Vectorizing Modular Arithmetic

I'm trying to write some reasonably fast component-wise vector addition code. I'm working with (signed, I believe) 64-bit integers.

The function is

void addRq (int64_t* a, const int64_t* b, const int32_t dim, const int64_t q) {
    for(int i = 0; i < dim; i++) {
        a[i] = (a[i]+b[i])%q; // LINE1
    }
}

I'm compiling with icc -std=gnu99 -O3 (icc so I can use SVML later) on an IvyBridge (SSE4.2 and AVX, but not AVX2).

My baseline is removing the %q from LINE1. 100 (iterated) function calls with dim=11221184 takes 1.6 seconds. ICC auto-vectorizes the code for SSE; great.

I really want to do modular additions though. With the %q, ICC does not auto-vectorize the code, and it runs in 11.8 seconds(!). Even ignoring the auto-vectorization for the previous attempt, this still seems excessive.

Since I don't have AVX2, vectorization with SSE requires SVML, which is perhaps why ICC didn't auto-vectorize.

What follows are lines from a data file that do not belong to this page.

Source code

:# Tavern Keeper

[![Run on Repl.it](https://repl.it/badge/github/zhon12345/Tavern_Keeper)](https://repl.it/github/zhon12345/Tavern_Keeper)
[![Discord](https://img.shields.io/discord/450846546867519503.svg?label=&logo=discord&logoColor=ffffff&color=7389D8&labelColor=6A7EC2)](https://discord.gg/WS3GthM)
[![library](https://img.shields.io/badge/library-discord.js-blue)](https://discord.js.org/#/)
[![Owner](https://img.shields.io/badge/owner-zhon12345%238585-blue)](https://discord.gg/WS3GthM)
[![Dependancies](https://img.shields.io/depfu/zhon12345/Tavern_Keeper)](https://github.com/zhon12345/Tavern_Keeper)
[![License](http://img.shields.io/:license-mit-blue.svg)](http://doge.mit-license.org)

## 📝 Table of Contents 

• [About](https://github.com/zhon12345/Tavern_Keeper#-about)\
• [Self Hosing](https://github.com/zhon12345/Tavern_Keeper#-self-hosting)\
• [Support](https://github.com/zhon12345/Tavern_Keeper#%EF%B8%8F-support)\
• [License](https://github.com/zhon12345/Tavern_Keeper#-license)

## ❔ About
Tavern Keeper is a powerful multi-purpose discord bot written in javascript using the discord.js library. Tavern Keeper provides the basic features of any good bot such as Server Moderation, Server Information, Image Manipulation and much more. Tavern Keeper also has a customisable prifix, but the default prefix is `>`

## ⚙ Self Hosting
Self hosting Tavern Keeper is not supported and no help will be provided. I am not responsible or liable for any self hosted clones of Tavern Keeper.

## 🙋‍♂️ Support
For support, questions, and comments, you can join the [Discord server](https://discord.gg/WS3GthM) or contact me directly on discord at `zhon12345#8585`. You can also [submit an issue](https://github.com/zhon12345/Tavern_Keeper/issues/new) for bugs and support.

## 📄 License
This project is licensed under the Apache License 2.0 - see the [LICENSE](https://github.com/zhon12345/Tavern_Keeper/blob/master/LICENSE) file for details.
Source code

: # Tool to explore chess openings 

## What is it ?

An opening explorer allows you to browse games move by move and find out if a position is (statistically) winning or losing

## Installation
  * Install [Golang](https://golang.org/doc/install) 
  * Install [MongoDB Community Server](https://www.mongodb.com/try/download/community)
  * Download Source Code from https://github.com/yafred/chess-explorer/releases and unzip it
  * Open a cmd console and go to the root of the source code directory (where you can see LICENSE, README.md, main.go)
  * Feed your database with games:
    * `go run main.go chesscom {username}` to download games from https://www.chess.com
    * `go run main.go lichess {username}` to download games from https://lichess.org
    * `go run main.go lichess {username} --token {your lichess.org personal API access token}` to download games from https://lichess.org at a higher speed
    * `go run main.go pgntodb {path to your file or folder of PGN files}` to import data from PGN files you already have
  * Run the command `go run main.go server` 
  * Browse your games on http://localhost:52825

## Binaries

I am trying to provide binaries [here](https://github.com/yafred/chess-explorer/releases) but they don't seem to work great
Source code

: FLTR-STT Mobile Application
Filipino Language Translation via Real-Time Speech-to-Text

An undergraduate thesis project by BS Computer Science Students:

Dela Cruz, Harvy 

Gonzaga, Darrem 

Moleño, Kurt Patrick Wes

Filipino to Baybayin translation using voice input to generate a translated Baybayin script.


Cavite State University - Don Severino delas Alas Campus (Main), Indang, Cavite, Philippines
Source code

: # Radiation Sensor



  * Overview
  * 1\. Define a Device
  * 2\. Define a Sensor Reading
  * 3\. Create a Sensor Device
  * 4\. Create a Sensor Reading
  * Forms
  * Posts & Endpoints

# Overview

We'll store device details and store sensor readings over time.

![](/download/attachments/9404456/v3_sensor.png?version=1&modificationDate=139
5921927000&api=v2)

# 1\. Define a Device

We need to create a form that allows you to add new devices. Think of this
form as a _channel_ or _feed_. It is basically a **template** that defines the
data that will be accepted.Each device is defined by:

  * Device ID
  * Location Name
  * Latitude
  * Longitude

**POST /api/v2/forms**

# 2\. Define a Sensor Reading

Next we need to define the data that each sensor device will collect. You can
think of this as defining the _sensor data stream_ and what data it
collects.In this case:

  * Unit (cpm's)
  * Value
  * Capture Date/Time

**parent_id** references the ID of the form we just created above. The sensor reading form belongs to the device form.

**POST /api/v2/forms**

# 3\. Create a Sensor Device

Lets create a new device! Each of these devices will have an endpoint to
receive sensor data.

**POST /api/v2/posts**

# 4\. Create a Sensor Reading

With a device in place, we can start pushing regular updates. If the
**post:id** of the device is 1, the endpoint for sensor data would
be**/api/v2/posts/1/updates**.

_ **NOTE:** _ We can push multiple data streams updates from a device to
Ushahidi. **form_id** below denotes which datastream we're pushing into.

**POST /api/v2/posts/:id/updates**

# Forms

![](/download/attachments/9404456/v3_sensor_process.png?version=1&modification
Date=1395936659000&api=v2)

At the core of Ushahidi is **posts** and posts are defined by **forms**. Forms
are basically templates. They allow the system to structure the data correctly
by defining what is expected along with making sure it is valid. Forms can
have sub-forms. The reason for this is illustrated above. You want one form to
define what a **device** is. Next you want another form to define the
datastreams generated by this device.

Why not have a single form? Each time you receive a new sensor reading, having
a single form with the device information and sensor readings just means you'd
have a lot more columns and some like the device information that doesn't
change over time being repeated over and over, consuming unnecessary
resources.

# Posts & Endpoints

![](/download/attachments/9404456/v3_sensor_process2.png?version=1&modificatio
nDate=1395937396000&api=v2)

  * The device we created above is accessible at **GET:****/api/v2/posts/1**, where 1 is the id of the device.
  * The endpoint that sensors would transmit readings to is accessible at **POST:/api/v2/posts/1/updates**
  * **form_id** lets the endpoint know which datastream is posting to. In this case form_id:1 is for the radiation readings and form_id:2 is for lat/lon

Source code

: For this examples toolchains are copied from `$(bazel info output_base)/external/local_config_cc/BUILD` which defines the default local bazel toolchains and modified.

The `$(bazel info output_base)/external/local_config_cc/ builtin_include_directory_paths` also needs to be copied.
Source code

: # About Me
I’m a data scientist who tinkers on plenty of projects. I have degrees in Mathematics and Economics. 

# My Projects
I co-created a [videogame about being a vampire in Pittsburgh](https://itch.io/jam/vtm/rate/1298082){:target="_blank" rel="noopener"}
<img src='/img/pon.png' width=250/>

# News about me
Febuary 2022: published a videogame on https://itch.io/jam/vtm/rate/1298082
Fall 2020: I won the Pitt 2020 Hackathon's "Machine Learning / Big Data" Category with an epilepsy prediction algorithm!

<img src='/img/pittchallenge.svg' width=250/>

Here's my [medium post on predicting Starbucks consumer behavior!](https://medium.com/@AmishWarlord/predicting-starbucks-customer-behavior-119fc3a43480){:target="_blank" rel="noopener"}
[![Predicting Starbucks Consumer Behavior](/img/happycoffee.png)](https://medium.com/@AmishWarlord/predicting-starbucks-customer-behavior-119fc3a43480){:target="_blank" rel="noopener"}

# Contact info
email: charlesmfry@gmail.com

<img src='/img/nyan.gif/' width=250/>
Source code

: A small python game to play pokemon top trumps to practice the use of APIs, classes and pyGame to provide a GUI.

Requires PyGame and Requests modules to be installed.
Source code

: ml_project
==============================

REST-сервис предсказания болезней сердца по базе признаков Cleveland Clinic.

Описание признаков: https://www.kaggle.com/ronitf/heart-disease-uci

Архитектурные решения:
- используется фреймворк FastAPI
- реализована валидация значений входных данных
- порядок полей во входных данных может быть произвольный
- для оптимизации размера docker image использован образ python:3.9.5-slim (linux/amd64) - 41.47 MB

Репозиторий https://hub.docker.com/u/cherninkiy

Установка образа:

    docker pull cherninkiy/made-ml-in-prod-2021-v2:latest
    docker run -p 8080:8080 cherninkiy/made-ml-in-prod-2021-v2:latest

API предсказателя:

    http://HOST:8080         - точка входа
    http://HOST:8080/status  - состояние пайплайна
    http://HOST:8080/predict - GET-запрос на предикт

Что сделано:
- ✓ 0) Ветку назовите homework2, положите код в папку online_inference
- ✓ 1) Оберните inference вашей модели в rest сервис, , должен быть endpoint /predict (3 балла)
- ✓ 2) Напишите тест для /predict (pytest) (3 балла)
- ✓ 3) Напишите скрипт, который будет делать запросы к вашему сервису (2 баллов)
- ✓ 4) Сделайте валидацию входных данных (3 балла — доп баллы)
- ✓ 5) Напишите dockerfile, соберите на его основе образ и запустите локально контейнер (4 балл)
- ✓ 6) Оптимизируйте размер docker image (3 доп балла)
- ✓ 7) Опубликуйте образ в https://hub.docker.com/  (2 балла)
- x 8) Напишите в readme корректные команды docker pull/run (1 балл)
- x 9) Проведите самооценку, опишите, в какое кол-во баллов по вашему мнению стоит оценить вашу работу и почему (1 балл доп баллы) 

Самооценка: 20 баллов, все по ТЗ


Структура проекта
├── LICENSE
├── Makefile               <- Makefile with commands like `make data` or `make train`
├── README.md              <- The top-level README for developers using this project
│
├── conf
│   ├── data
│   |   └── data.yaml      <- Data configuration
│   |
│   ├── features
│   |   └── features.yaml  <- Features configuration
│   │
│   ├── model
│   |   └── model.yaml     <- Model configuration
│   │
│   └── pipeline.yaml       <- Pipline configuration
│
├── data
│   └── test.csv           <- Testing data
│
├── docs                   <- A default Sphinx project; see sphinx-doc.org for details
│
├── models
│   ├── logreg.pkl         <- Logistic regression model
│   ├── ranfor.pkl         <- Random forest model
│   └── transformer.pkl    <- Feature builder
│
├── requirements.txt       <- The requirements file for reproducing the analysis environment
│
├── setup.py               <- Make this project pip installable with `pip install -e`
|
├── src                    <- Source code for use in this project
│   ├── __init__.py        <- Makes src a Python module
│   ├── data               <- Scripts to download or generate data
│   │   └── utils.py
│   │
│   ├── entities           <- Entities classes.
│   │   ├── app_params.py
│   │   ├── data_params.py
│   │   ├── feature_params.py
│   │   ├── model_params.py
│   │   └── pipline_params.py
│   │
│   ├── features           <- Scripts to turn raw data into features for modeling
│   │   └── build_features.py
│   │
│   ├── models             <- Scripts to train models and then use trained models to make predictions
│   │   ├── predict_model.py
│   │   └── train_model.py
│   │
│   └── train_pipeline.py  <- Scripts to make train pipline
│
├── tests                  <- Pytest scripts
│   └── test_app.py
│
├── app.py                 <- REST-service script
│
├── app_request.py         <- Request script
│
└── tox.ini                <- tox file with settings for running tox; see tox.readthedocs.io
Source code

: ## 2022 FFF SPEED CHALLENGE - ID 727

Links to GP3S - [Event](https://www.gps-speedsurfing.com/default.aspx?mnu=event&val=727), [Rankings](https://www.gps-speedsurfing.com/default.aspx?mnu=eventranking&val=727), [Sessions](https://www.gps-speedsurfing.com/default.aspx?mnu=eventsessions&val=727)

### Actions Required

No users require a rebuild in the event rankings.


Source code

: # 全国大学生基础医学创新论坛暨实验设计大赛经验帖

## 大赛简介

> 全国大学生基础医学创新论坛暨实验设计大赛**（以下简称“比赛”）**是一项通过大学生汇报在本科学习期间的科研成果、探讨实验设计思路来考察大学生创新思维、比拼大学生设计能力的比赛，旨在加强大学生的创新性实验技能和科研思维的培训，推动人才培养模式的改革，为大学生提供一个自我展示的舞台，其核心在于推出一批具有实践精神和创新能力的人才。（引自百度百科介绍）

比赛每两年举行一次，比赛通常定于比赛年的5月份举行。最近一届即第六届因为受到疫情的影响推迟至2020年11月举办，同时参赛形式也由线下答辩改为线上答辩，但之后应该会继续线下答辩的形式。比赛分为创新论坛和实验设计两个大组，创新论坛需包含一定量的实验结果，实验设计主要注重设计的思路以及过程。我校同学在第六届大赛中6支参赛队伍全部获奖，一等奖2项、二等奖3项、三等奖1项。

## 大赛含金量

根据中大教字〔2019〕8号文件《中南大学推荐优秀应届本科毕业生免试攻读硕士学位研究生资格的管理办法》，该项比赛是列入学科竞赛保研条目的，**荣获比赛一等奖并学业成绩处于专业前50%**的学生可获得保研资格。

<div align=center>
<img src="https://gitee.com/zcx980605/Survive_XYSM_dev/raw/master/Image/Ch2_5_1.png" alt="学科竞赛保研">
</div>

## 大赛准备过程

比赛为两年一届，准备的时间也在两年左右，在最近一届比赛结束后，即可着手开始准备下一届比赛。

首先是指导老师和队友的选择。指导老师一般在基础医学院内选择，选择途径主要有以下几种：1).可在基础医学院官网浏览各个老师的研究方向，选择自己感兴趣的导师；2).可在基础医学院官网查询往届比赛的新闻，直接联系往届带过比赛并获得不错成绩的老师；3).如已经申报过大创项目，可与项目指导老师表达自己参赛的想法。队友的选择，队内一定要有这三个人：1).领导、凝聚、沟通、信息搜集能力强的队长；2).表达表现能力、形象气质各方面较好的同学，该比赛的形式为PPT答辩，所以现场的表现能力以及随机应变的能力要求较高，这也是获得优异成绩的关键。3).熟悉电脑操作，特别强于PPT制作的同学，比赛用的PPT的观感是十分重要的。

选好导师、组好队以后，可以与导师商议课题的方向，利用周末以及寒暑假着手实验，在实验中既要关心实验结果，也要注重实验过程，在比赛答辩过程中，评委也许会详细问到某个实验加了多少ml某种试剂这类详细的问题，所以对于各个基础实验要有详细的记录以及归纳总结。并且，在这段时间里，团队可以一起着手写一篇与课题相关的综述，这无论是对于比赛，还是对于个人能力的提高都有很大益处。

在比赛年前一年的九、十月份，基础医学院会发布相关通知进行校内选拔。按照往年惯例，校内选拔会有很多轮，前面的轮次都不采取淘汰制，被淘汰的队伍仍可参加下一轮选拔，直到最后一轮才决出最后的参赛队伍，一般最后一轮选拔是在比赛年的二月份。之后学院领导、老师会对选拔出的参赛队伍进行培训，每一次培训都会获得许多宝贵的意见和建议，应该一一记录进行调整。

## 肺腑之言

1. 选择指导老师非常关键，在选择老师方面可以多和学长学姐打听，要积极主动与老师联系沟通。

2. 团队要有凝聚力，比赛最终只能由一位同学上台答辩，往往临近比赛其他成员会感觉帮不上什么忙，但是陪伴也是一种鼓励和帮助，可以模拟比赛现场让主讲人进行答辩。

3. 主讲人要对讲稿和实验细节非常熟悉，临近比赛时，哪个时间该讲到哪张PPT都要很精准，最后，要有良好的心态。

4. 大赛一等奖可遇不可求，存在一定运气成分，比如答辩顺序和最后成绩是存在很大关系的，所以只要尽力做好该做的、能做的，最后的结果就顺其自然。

At any rate, here's my attempt to vectorize the inner loop:

__m128i qs = _mm_set1_epi64x(q);
for(int i = 0; i < dim; i+=2) {
    __m128i xs = _mm_load_si128((const __m128i*)(a+i));
    __m128i ys = _mm_load_si128((const __m128i*)(b+i));
    __m128i zs = _mm_add_epi64(xs,ys);
    zs = _mm_rem_epi64(zs,qs);
    _mm_store_si128((__m128i*)(a+i),zs);
}

Assembly for the main loop is:

..B3.4:                         # Preds ..B3.2 ..B3.12
    movdqa    (%r12,%r15,8), %xmm0                          #59.22
    movdqa    %xmm8, %xmm1                                  #60.14
    paddq     (%r14,%r15,8), %xmm0                          #59.22
    call      __svml_i64rem2                                #61.9
    movdqa    %xmm0, (%r12,%r15,8)                          #61.36
    addq      $2, %r15                                      #56.30
    cmpq      %r13, %r15                                    #56.24
    jl        ..B3.4        # Prob 82%                      #56.24

So the code is getting vectorized as expected. I know I might not get a 2x speedup due to SVML, but the code runs in 12.5 seconds, slower than with no vectorization at all! Is this really the best that can be done here?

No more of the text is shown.